Le chiffre provient de la dernière Lettre de l’Observatoire de l’Épargne. En trois ans, la facture recule : 1,18 % en 2023, 1,16 % en 2024, 1,06 % en 2025. Concrètement, sur un portefeuille de 50 000 euros investi dans un fonds actions Europe classique, cela représente 530 euros de frais annuels aujourd’hui au lieu de 580 euros il y a deux ans. La tendance est nette, mais la progression reste modeste au regard du différentiel de coût entre fonds actifs et trackers ETF (exchange-traded funds), dont les frais se situent souvent entre 0,10 % et 0,30 % par an.

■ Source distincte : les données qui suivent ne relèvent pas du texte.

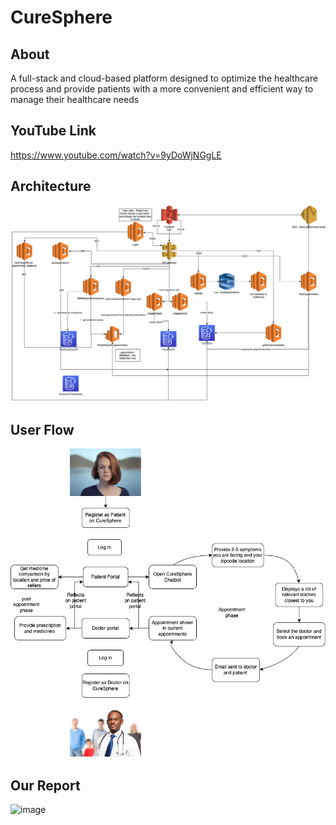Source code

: # CureSphere #

## About ##
A full-stack and cloud-based platform designed to optimize the healthcare process and provide patients with a more convenient and efficient way to manage their healthcare needs

## YouTube Link ##
https://www.youtube.com/watch?v=9yDoWjNGgLE

## Architecture ##
![image](https://github.com/Weiyao-Li/CureSphere/blob/main/assets/architecture.png)

## User Flow ##
![image](https://github.com/Weiyao-Li/CureSphere/blob/main/assets/user%20flow.png)

## Our Report ##
![image](https://github.com/Weiyao-Li/CureSphere/assets/96925606/03545960-2c29-4b11-aac9-7b81706c3ddb)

Ce que cache la moyenne de 1,06 % en 2025
Le taux moyen masque une dispersion considérable. Les fonds monétaires affichent des frais courants de 0,40 % à 0,60 %, tandis que les OPCVM thématiques (santé, transition énergétique, technologies) peuvent dépasser 2 % par an. Entre un fonds maison vendu par réseau bancaire traditionnel et un ETF distribué en ligne, l’écart atteint fréquemment 1,50 point. Sur une durée de détention de vingt ans, cet écart peut rogner jusqu’à 25 % de la performance nette d’un placement initialement identique.

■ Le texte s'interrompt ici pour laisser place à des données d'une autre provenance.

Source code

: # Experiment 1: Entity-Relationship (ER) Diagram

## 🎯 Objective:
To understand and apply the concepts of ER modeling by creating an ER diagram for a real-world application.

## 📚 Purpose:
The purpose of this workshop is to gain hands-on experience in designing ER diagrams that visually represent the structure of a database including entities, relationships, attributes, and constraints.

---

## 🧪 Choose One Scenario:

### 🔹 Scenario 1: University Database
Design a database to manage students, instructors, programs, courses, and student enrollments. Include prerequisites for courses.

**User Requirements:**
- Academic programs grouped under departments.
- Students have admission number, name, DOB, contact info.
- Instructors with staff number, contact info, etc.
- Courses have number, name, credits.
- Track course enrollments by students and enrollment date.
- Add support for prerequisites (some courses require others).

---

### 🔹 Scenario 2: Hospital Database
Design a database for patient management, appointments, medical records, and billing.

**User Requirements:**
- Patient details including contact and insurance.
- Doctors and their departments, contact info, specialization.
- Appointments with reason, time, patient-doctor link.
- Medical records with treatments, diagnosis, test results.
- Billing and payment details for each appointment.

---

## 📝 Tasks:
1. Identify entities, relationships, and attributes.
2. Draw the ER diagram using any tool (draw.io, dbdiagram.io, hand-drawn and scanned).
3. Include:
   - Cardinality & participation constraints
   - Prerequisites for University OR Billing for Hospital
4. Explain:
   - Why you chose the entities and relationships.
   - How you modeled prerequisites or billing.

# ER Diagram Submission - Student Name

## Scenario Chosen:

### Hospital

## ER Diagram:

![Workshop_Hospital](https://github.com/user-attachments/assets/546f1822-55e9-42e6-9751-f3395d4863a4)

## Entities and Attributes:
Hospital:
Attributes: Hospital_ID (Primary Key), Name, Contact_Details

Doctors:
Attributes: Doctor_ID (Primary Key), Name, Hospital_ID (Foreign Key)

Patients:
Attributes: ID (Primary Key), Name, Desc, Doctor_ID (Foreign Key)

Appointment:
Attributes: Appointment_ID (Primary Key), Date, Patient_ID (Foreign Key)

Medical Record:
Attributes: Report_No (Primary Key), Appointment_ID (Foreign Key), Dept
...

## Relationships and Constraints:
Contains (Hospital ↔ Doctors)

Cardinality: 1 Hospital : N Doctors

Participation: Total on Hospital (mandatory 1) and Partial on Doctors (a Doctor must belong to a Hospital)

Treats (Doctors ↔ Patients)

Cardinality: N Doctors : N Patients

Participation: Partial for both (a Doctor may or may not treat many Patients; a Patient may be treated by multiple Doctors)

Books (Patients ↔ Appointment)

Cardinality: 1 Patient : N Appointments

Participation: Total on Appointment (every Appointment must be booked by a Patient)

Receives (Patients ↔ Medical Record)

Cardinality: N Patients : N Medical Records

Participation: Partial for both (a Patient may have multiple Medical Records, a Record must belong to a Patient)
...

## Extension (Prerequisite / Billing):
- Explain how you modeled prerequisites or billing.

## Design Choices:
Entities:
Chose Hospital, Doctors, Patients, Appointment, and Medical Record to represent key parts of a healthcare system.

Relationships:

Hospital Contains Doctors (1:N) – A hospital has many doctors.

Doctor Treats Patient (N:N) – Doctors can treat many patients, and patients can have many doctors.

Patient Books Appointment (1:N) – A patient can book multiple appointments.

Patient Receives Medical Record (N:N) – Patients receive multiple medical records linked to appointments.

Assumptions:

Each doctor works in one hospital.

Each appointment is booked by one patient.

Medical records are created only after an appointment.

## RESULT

Boursorama, filiale de Société Générale dirigée par Benoit Grisoni, compte 41 salariés au siège de Boulogne-Billancourt et commercialise depuis 1989 des supports d’épargne en ligne. L’enseigne met en avant la baisse des frais dans son actualité épargne, tout en reconnaissant que « le défi de la clarté » demeure. En pratique, beaucoup d’épargnants peinent encore à isoler les trois strates de coûts qui s’imbriquent : frais de gestion du fonds (les fameux 1,06 %), frais d’entrée ou d’arbitrage facturés par l’assureur ou la banque, frais de tenue de compte.

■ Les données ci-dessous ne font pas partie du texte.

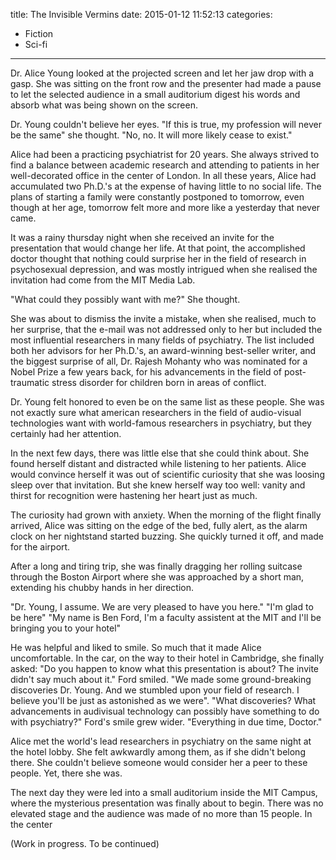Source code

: title: The Invisible Vermins
date: 2015-01-12 11:52:13
categories:
 - Fiction
 - Sci-fi
---

Dr. Alice Young looked at the projected screen and let her jaw drop with a gasp. She was sitting on the front row and the presenter had made a pause to let the selected audience in a small auditorium digest his words and absorb what was being shown on the screen.

Dr. Young couldn't believe her eyes. "If this is true, my profession will never be the same" she thought. "No, no. It will more likely cease to exist."

Alice had been a practicing psychiatrist for 20 years. She always strived to find a balance between academic research and attending to patients in her well-decorated office in the center of London. In all these years, Alice had accumulated two Ph.D.'s at the expense of having little to no social life. The plans of starting a family were constantly postponed to tomorrow, even though at her age, tomorrow felt more and more like a yesterday that never came.

It was a rainy thursday night when she received an invite for the presentation that would change her life. At that point, the accomplished doctor thought that nothing could surprise her in the field of research in psychosexual depression, and was mostly intrigued when she realised the invitation had come from the MIT Media Lab.

"What could they possibly want with me?" She thought.

She was about to dismiss the invite a mistake, when she realised, much to her surprise, that the e-mail was not addressed only to her but included the most influential researchers in many fields of psychiatry. The list included both her advisors for her Ph.D.'s, an award-winning best-seller writer, and the biggest surprise of all, Dr. Rajesh Mohanty who was nominated for a Nobel Prize a few years back, for his advancements in the field of post-traumatic stress disorder for children born in areas of conflict.

Dr. Young felt honored to even be on the same list as these people. She was not exactly sure what american researchers in the field of audio-visual technologies want with world-famous researchers in psychiatry, but they certainly had her attention.

In the next few days, there was little else that she could think about. She found herself distant and distracted while listening to her patients. Alice would convince herself it was out of scientific curiosity that she was loosing sleep over that invitation. But she knew herself way too well: vanity and thirst for recognition were hastening her heart just as much.

The curiosity had grown with anxiety. When the morning of the flight finally arrived, Alice was sitting on the edge of the bed, fully alert, as the alarm clock on her nightstand started buzzing. She quickly turned it off, and made for the airport.

After a long and tiring trip, she was finally dragging her rolling suitcase through the Boston Airport where she was approached by a short man, extending his chubby hands in her direction.

"Dr. Young, I assume. We are very pleased to have you here."
"I'm glad to be here"
"My name is Ben Ford, I'm a faculty assistent at the MIT and I'll be bringing you to your hotel"

He was helpful and liked to smile. So much that it made Alice uncomfortable. In the car, on the way to their hotel in Cambridge, she finally asked:
"Do you happen to know what this presentation is about? The invite didn't say much about it."
Ford smiled. "We made some ground-breaking discoveries Dr. Young. And we stumbled upon your field of research. I believe you'll be just as astonished as we were".
"What discoveries? What advancements in audivisual technology can possibly have something to do with psychiatry?"
Ford's smile grew wider. "Everything in due time, Doctor."

Alice met the world's lead researchers in psychiatry on the same night at the hotel lobby. She felt awkwardly among them, as if she didn't belong there. She couldn't believe someone would consider her a peer to these people. Yet, there she was.

<!-- Expand dinner, develop other researchers -->

The next day they were led into a small auditorium inside the MIT Campus, where the mysterious presentation was finally about to begin. There was no elevated stage and the audience was made of no more than 15 people. In the center

(Work in progress. To be continued)
<!-- words for the vermins: writhe, squirm -->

Livrets réglementés et assurance-vie, des protections à comparer
La baisse des frais sur les OPCVM intervient alors que les livrets réglementés voient leur rémunération reculer. Le Livret A passe de 1,7 % à 1,5 % au 1er février 2026, le Livret d’épargne populaire (LEP) de 2,7 % à 2,5 %, selon les annonces du ministère de l’Économie et des Finances relayées par Service-Public.fr. Le Compte épargne logement (CEL) s’établit à 1 % brut, soit environ 0,83 % net après prélèvements sociaux de 17,2 %. Aucun de ces supports ne facture de frais de gestion, ce qui les place mécaniquement devant les fonds actions pour un horizon d’investissement inférieur à cinq ans et un profil prudent.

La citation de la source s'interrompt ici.